* **Exercise goal**
Up to and including the line that contains "## 📈 Metrics & Progress", repeat each line of the data exactly, starting from the first.

* **Information supplied**
- Opening Delimiter -

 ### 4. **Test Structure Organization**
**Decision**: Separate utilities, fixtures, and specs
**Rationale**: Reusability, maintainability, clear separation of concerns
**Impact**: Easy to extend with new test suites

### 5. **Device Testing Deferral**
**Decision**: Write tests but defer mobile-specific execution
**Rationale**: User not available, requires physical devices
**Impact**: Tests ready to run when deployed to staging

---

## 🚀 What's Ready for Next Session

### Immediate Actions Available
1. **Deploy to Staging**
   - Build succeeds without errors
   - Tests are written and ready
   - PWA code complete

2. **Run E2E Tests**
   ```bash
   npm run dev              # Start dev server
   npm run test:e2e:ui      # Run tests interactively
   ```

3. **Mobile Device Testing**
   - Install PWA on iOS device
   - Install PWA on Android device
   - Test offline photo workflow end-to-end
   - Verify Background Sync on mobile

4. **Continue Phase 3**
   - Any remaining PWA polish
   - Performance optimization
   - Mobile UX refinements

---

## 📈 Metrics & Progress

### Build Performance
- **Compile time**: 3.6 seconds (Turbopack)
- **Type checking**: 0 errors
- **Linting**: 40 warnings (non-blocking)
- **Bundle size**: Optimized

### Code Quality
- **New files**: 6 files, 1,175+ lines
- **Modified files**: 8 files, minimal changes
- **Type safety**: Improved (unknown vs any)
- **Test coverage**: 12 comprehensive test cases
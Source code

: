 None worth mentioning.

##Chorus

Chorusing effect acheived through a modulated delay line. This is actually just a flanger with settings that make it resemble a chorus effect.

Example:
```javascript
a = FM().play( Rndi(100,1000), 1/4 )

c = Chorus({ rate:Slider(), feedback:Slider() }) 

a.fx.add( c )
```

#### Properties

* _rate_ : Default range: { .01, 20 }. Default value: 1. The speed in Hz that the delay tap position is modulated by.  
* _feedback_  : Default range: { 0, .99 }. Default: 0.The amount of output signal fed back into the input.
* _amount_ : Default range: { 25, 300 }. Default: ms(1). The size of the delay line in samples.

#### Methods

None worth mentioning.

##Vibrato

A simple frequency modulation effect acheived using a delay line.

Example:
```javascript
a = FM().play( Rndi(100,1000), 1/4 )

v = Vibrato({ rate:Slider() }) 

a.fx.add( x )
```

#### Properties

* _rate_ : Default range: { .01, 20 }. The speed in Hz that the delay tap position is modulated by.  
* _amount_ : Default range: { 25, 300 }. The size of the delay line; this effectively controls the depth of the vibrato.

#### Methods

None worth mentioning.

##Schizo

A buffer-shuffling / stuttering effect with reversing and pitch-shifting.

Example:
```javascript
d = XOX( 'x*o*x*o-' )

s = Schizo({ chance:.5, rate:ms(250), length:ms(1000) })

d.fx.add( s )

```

- Closing Delimiter -

* **Exercise response**
 ### 4. **Test Structure Organization**
**Decision**: Separate utilities, fixtures, and specs
**Rationale**: Reusability, maintainability, clear separation of concerns
**Impact**: Easy to extend with new test suites

### 5. **Device Testing Deferral**
**Decision**: Write tests but defer mobile-specific execution
**Rationale**: User not available, requires physical devices
**Impact**: Tests ready to run when deployed to staging

---

## 🚀 What's Ready for Next Session

### Immediate Actions Available
1. **Deploy to Staging**
   - Build succeeds without errors
   - Tests are written and ready
   - PWA code complete

2. **Run E2E Tests**
   ```bash
   npm run dev              # Start dev server
   npm run test:e2e:ui      # Run tests interactively
   ```

3. **Mobile Device Testing**
   - Install PWA on iOS device
   - Install PWA on Android device
   - Test offline photo workflow end-to-end
   - Verify Background Sync on mobile

4. **Continue Phase 3**
   - Any remaining PWA polish
   - Performance optimization
   - Mobile UX refinements

---

## 📈 Metrics & Progress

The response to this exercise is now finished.